Vegetables are susceptible to a large number of diseases and insects. Companion planting is one way to promote healthy growth and repel pests without using harsh, toxic chemicals. Companion plants work together to help each other thrive and flourish, often resulting in a higher yield in crops. Use the right combination of plants in your garden and you'll be rewarded with healthy, chemical-free vegetables that you and your family will enjoy for months to come.
Plant peppers, onions, cucumber, beans, carrots and asparagus near tomatoes and you'll have a much healthier tomato plant. The asparagus and tomato are especially good companions. Asparagus plants release a chemical into the soil that is known to kill nematodes, which often eat the roots of tomato plants. In turn, the tomato plant repels the asparagus beetle, a pest that does a lot of damage to asparagus plants. Keep tomatoes away from potatoes, fennel and cabbage.
Beans, potatoes, onions, pumpkins and celery thrive when planted alongside corn. Bean plants often use the sturdy corn stalks as a trellis, eliminating the need for staking. Beans release nitrogen into the soil and corn absorbs the nitrogen through its roots, which promotes a healthier plant that may produce a higher crop yield. The pumpkin helps corn by smothering weeds and enables corn roots to retain moisture. Don't plant celery or tomatoes near corn.
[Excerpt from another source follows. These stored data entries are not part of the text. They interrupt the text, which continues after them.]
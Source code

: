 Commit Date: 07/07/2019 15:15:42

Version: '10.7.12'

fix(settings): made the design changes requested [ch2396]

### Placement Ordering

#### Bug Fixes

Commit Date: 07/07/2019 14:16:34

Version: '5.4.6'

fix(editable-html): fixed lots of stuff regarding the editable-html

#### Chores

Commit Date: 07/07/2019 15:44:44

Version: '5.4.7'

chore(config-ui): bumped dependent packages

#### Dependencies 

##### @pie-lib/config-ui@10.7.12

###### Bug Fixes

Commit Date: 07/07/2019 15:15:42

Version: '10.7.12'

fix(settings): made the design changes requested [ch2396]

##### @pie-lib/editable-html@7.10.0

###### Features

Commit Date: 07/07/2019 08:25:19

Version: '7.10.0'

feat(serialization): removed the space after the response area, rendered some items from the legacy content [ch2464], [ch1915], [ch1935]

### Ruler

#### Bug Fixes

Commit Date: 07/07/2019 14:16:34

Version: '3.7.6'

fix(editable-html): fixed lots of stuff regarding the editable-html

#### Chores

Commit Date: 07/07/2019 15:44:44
Plant carrots around your tomatoes, beans, onions and lettuce plants. Carrots benefit from the nitrogen released by the beans. Tomatoes are helped by the carrot, but carrots are sometimes stunted by the tomato plant. The plant will produce a carrot that is smaller in size, but the flavor will stay the same. Carrots attract helpful insects such as the assassin bug and the lacewing who remove other pests that are harmful to vegetables. Don't plant dill, parsnip and radishes next to carrots.
The radish can be called the workhorse of the garden. It is a helpful companion plant to many vegetables including carrots, corn, squash, cucumber, lettuce, peas, beets, bush beans, pole beans and spinach. The radish protects squash plants from the squash borer and lures leafminers away from spinach. Radishes stop cucumber beetles and rust flies from harming your cucumbers. Letting radishes go to seed around corn will fight off corn borers. Radish does not mix well with the cabbage family.
Celery is a beneficial companion plant to leeks, cauliflower, onion, spinach, tomatoes and cabbage. Celery improves the growth of leeks, cauliflower and tomato plants. Cabbage finds celery beneficial as it repels the pesky white cabbage moth. Keep your celery and corn far apart in your garden.
Beets add minerals to the soil and are beneficial to the cabbage family, lettuces and onions. Beet leaves are 25-percent magnesium, which makes uneaten beets an excellent addition to your compost pile. Be careful when planting beets and beans together; runner beans, pole beans and beets stunt each others growth.